We want our guests to feel ‘seen’ and understood. Just sending treats to a table is a nice gesture but what if the guests don’t want them? We’d rather engage and offer something specific to the experience they’re having.

 

 

Is it difficult to deliver specialised products and fine dining without being intimidating?

It’s true yes. It’s really hard to hold back when you’re passionate about a product you naturally want to share that passion with other people. On one hand I would like to think that people often come to The NoMad hoping and open to trying new things and I find that those people are generally willing to interact and have conversations. On the other we have to make sure that  those that don’t are getting the experience they seek too.

Part of this is I think is to do with hiring which maybe I’ll come back to but it’s also easy to ascertain how much interaction guests are looking for. One example is that we breakdown information into tiers, allowing our team to be armed with knowledge. This allows them to tailor their service based on how much or how little they perceive their guest wants.
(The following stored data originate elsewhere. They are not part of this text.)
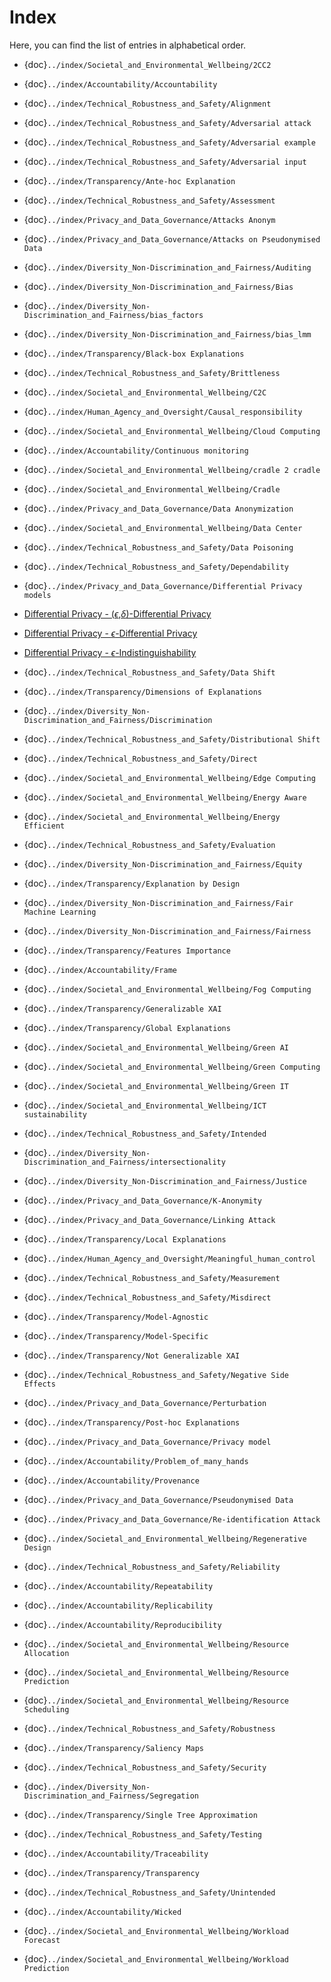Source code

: # Index

Here, you can find the list of entries in alphabetical order.

- {doc}`../index/Societal_and_Environmental_Wellbeing/2CC2`
- {doc}`../index/Accountability/Accountability`
- {doc}`../index/Technical_Robustness_and_Safety/Alignment`
- {doc}`../index/Technical_Robustness_and_Safety/Adversarial attack`
- {doc}`../index/Technical_Robustness_and_Safety/Adversarial example`
- {doc}`../index/Technical_Robustness_and_Safety/Adversarial input`
- {doc}`../index/Transparency/Ante-hoc Explanation`
- {doc}`../index/Technical_Robustness_and_Safety/Assessment`
- {doc}`../index/Privacy_and_Data_Governance/Attacks Anonym`
- {doc}`../index/Privacy_and_Data_Governance/Attacks on Pseudonymised Data`
- {doc}`../index/Diversity_Non-Discrimination_and_Fairness/Auditing`
- {doc}`../index/Diversity_Non-Discrimination_and_Fairness/Bias`
- {doc}`../index/Diversity_Non-Discrimination_and_Fairness/bias_factors`
- {doc}`../index/Diversity_Non-Discrimination_and_Fairness/bias_lmm`
- {doc}`../index/Transparency/Black-box Explanations`
- {doc}`../index/Technical_Robustness_and_Safety/Brittleness`
- {doc}`../index/Societal_and_Environmental_Wellbeing/C2C`
- {doc}`../index/Human_Agency_and_Oversight/Causal_responsibility`
- {doc}`../index/Societal_and_Environmental_Wellbeing/Cloud Computing`
- {doc}`../index/Accountability/Continuous monitoring`
- {doc}`../index/Societal_and_Environmental_Wellbeing/cradle 2 cradle`
- {doc}`../index/Societal_and_Environmental_Wellbeing/Cradle`
- {doc}`../index/Privacy_and_Data_Governance/Data Anonymization`
- {doc}`../index/Societal_and_Environmental_Wellbeing/Data Center`
- {doc}`../index/Technical_Robustness_and_Safety/Data Poisoning`
- {doc}`../index/Technical_Robustness_and_Safety/Dependability`
- {doc}`../index/Privacy_and_Data_Governance/Differential Privacy models`

- [Differential Privacy - ($\epsilon$,$\delta$)-Differential Privacy](../index/Privacy_and_Data_Governance/epsilon_delta-differential_privacy.md)
- [Differential Privacy - $\epsilon$-Differential Privacy](../index/Privacy_and_Data_Governance/Epsilon-differential_privacy.md)
- [Differential Privacy - $\epsilon$-Indistinguishability](../index/Privacy_and_Data_Governance/Epsilon-indist.md)

- {doc}`../index/Technical_Robustness_and_Safety/Data Shift`
- {doc}`../index/Transparency/Dimensions of Explanations`
- {doc}`../index/Diversity_Non-Discrimination_and_Fairness/Discrimination`
- {doc}`../index/Technical_Robustness_and_Safety/Distributional Shift`
- {doc}`../index/Technical_Robustness_and_Safety/Direct`
- {doc}`../index/Societal_and_Environmental_Wellbeing/Edge Computing`
- {doc}`../index/Societal_and_Environmental_Wellbeing/Energy Aware`
- {doc}`../index/Societal_and_Environmental_Wellbeing/Energy Efficient`
- {doc}`../index/Technical_Robustness_and_Safety/Evaluation`
- {doc}`../index/Diversity_Non-Discrimination_and_Fairness/Equity`
- {doc}`../index/Transparency/Explanation by Design`
- {doc}`../index/Diversity_Non-Discrimination_and_Fairness/Fair Machine Learning`
- {doc}`../index/Diversity_Non-Discrimination_and_Fairness/Fairness`
- {doc}`../index/Transparency/Features Importance`
- {doc}`../index/Accountability/Frame`
- {doc}`../index/Societal_and_Environmental_Wellbeing/Fog Computing`
- {doc}`../index/Transparency/Generalizable XAI`
- {doc}`../index/Transparency/Global Explanations`
- {doc}`../index/Societal_and_Environmental_Wellbeing/Green AI`
- {doc}`../index/Societal_and_Environmental_Wellbeing/Green Computing`
- {doc}`../index/Societal_and_Environmental_Wellbeing/Green IT`
- {doc}`../index/Societal_and_Environmental_Wellbeing/ICT sustainability`
- {doc}`../index/Technical_Robustness_and_Safety/Intended`
- {doc}`../index/Diversity_Non-Discrimination_and_Fairness/intersectionality`
- {doc}`../index/Diversity_Non-Discrimination_and_Fairness/Justice`
- {doc}`../index/Privacy_and_Data_Governance/K-Anonymity`
- {doc}`../index/Privacy_and_Data_Governance/Linking Attack`
- {doc}`../index/Transparency/Local Explanations`
- {doc}`../index/Human_Agency_and_Oversight/Meaningful_human_control`
- {doc}`../index/Technical_Robustness_and_Safety/Measurement`
- {doc}`../index/Technical_Robustness_and_Safety/Misdirect`
- {doc}`../index/Transparency/Model-Agnostic`
- {doc}`../index/Transparency/Model-Specific`
- {doc}`../index/Transparency/Not Generalizable XAI`
- {doc}`../index/Technical_Robustness_and_Safety/Negative Side Effects`
- {doc}`../index/Privacy_and_Data_Governance/Perturbation`
- {doc}`../index/Transparency/Post-hoc Explanations`
- {doc}`../index/Privacy_and_Data_Governance/Privacy model`
- {doc}`../index/Accountability/Problem_of_many_hands`
- {doc}`../index/Accountability/Provenance`
- {doc}`../index/Privacy_and_Data_Governance/Pseudonymised Data`
- {doc}`../index/Privacy_and_Data_Governance/Re-identification Attack`
- {doc}`../index/Societal_and_Environmental_Wellbeing/Regenerative Design`
- {doc}`../index/Technical_Robustness_and_Safety/Reliability`
- {doc}`../index/Accountability/Repeatability`
- {doc}`../index/Accountability/Replicability`
- {doc}`../index/Accountability/Reproducibility`
- {doc}`../index/Societal_and_Environmental_Wellbeing/Resource Allocation`
- {doc}`../index/Societal_and_Environmental_Wellbeing/Resource Prediction`
- {doc}`../index/Societal_and_Environmental_Wellbeing/Resource Scheduling`
- {doc}`../index/Technical_Robustness_and_Safety/Robustness`
- {doc}`../index/Transparency/Saliency Maps`
- {doc}`../index/Technical_Robustness_and_Safety/Security`
- {doc}`../index/Diversity_Non-Discrimination_and_Fairness/Segregation`
- {doc}`../index/Transparency/Single Tree Approximation`
- {doc}`../index/Technical_Robustness_and_Safety/Testing`
- {doc}`../index/Accountability/Traceability`
- {doc}`../index/Transparency/Transparency`
- {doc}`../index/Technical_Robustness_and_Safety/Unintended`
- {doc}`../index/Accountability/Wicked`
- {doc}`../index/Societal_and_Environmental_Wellbeing/Workload Forecast`
- {doc}`../index/Societal_and_Environmental_Wellbeing/Workload Prediction`
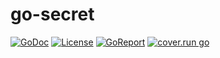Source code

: # go-secret

[![GoDoc](https://godoc.org/github.com/e-XpertSolutions/go-secret/secret?status.png)](http://godoc.org/github.com/e-XpertSolutions/go-secret/secret)
[![License](https://img.shields.io/badge/license-BSD%203--Clause-yellow.svg?style=flat)](https://github.com/e-XpertSolutions/go-secret/blob/master/LICENSE)
[![GoReport](https://goreportcard.com/badge/github.com/e-XpertSolutions/go-secret)](https://goreportcard.com/report/github.com/e-XpertSolutions/go-secret)
[![cover.run go](https://cover.run/go/github.com/e-XpertSolutions/go-secret/secret.svg)](https://cover.run/go/github.com/e-XpertSolutions/go-secret/secret)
Again, it’s about giving our guests what they’re looking for, not showing off how much we know.

We want people to create connections whether it be with us, with each other, with the brands we work with or the products we serve. We want our guests to feel seen and don’t want to make assumptions about anybody when they walk in which is why it’s just ‘welcome’ when we greet people. The way to avoid assumptions is information and the best way to get information is to ask a question or have  a conversation so we use every opportunity we have to create dialogue.

 

So there’s a big emphasis on hiring and training?

Of course. We can teach you the technical things and we can offer you the experiences for you to learn how to interact with guests in every conceivable scenario but we can’t teach you how to be a good person. It’s definitely not just function expertise that we’re looking for.

There are rules (of service) that we need people to understand and become expert in only so that that can know when to break them. The most authentic version of our style of hospitality at The NoMad is breaking our own rules in a thoughtful and intelligent way. What I mean by that is having the intuition to know when a guest wants quote-unquote perfect service but also when they want an interaction which is completely different to that.

We might break our own rules in different ways for different guests and create experience which are unique but all strive for constancy in the level of service delivered.

 

Does this extend to suppliers and other partners?

Our expectation are the same whether you work with us or are a vendor who supplies us. The NoMad isn’t a member’s club and we are not exclusive to one group of people. We’re a welcoming environment that tries to understand the different perspectives of the guests we host. In the same way we expect our vendors to be open and engaged in ‘hearing' us.

Relationships may begin with a contract that addresses the formalities. For example a reservation is a contract of sorts that specifies certain expectations from both sides but there is much more to developing relationships.